The softmax attention mechanism in transformer architectures (Vaswani et al., 2017) is mathematically identical to the Boltzmann distribution governing molecular binding at thermal equilibrium (Boltzmann, 1877). Luces Choice Axiom (1959) establishes this function - which we term the convergence equation - as the unique function satisfying five axioms of competitive selection: positivity, normalization, unrestricted domain, rank preservation, and independence of irrelevant alternatives. We show that five additional architecture conditions - discrete intermolecular contacts, bilinear energy decomposition, finite competitor pools, thermal equilibrium, and stochastic selection - are satisfied by at least ten biological molecular recognition systems and together prescribe a complete neural architecture: dual encoders, cross-attention, InfoNCE contrastive training, symmetric loss, learned temperature, and cross-attentive decoder. We term this architecture a Specificity Foundation Model (SFM) and specify it for antibody-antigen, TCR-peptide-MHC, transcription factor-DNA, microRNA-mRNA, enzyme-substrate, CRISPR guide RNA-DNA, drug-target, peptide-MHC, receptor-ligand, and RNA-binding protein-RNA recognition.

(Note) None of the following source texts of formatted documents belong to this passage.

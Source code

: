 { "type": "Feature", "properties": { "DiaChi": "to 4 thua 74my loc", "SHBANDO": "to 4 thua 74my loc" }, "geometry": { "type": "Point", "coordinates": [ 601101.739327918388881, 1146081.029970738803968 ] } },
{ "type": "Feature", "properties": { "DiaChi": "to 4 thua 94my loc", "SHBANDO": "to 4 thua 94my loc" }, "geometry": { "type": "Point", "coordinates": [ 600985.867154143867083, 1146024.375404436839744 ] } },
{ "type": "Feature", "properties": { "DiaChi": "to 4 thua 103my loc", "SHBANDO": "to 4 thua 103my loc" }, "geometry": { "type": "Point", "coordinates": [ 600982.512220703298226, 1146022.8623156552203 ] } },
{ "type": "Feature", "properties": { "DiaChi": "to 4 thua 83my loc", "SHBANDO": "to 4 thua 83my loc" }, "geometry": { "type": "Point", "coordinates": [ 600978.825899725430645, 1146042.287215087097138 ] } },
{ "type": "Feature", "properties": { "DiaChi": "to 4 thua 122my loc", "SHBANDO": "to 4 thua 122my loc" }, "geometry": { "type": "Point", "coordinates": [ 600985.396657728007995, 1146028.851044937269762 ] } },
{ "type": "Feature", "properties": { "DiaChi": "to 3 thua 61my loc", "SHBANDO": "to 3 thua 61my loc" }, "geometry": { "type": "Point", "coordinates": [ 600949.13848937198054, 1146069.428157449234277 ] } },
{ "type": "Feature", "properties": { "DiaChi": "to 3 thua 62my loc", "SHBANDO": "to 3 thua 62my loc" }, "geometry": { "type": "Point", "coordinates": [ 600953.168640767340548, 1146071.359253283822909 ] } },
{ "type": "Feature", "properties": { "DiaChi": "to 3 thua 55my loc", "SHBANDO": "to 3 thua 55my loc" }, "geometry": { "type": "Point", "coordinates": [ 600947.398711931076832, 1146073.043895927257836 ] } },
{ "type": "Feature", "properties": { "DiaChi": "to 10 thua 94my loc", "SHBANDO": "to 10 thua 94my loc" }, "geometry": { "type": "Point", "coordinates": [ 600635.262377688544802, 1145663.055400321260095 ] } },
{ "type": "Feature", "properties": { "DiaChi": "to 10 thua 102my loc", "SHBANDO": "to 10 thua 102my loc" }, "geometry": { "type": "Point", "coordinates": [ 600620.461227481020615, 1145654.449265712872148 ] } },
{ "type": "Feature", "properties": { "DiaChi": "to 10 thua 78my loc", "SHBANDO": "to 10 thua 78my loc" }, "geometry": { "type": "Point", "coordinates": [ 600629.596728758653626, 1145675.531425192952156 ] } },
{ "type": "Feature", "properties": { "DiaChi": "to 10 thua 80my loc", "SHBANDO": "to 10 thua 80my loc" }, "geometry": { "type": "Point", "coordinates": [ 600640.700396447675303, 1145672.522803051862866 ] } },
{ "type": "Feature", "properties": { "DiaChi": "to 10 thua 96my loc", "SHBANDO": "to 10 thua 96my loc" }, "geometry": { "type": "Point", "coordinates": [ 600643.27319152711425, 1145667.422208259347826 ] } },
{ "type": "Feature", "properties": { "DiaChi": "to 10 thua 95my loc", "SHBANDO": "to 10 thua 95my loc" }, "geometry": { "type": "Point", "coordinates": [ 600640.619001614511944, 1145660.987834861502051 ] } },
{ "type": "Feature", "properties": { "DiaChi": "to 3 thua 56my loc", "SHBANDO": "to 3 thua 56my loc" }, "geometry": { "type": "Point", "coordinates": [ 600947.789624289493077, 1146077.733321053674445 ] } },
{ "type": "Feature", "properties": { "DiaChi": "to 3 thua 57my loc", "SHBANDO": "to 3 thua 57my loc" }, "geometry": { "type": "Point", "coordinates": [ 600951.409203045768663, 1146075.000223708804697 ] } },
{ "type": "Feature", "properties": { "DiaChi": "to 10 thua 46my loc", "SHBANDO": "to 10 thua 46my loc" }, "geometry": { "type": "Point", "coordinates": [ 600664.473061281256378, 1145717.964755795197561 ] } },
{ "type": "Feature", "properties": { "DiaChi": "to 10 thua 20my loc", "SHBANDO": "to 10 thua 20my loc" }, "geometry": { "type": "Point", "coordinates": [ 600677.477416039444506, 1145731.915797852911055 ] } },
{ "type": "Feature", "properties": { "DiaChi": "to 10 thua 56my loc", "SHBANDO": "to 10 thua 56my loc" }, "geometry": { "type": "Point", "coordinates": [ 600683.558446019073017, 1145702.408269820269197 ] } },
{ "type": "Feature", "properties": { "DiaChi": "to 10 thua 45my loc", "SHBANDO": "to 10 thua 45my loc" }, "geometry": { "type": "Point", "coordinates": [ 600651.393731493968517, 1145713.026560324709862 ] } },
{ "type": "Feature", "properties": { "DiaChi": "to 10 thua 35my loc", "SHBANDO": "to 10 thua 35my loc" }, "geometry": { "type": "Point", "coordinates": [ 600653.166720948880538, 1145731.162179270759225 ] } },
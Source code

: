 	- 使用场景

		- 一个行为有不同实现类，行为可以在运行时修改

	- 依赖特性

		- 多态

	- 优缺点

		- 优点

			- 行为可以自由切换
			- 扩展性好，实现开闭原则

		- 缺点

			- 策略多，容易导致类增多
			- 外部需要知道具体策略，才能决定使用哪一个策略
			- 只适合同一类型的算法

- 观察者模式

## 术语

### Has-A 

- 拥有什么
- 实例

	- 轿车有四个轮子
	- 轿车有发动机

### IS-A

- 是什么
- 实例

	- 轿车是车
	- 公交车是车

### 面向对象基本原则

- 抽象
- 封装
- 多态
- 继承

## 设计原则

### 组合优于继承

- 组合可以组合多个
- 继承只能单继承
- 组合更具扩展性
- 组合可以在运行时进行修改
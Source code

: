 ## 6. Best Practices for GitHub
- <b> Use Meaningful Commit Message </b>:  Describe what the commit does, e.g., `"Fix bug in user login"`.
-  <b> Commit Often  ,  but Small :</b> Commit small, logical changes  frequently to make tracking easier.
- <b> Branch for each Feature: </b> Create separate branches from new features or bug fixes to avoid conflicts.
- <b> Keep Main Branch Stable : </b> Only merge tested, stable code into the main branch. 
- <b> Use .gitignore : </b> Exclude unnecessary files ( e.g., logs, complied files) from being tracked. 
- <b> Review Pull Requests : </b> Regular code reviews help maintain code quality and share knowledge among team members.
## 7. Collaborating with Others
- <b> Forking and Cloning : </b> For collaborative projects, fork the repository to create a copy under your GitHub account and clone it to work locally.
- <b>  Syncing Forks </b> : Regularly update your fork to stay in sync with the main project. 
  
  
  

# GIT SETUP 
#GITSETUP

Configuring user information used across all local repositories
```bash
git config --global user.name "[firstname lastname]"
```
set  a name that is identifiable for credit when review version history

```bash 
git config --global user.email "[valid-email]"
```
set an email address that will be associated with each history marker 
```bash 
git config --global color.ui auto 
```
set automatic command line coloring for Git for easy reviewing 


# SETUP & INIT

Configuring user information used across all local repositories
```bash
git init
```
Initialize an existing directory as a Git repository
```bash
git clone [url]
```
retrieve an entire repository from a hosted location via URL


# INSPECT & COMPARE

The first implementation (CALM; Lee et al., 2026) achieves antibody-antigen retrieval from approximately 4,000 training pairs with [~]100,000-fold greater data efficiency than comparable contrastive architectures trained without the physics derivation. We classify this as Level 3 architecture-physics alignment and derive three further theoretical results: an exponential scaling law for retrieval accuracy as a function of training data diversity (the MRC scaling law), a two-parameter affinity calibration framework connecting contrastive scores to binding free energies, and a hybrid recursive learning framework for cross-modal reinforcement learning with orthogonal verification. The failure conditions of the framework are analyzed in terms of the validity of equilibrium thermodynamics for molecular binding and the convergence properties of gradient-based parameter estimation.